Whenever a line of the data below holds the string "available", copy that line.

EXERCISE DATA ::
↓↓↓

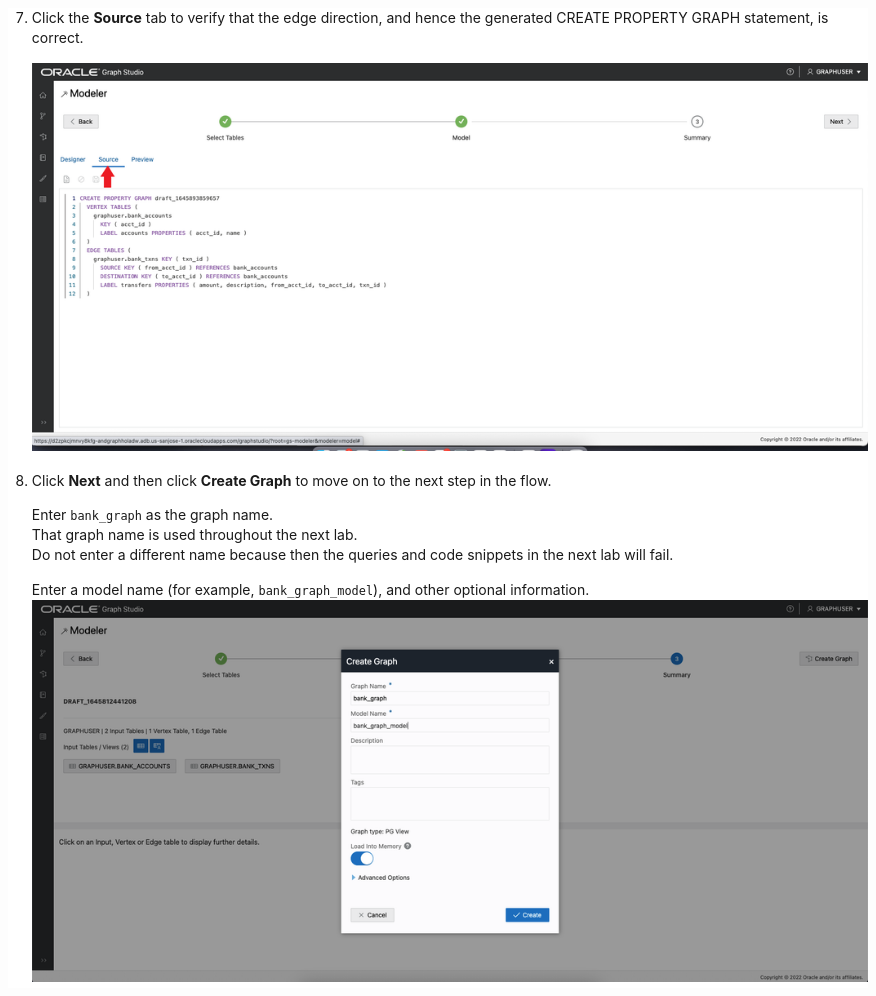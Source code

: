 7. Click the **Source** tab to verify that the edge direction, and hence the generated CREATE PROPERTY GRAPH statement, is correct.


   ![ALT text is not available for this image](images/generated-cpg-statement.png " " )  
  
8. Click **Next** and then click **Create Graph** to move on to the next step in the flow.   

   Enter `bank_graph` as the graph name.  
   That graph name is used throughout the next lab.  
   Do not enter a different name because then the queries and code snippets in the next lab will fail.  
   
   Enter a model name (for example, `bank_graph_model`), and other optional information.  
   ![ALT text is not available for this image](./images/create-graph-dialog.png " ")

↑↑↑

RESPONSE TO THIS TASK ::
   ![ALT text is not available for this image](images/generated-cpg-statement.png " " )  
   ![ALT text is not available for this image](./images/create-graph-dialog.png " ")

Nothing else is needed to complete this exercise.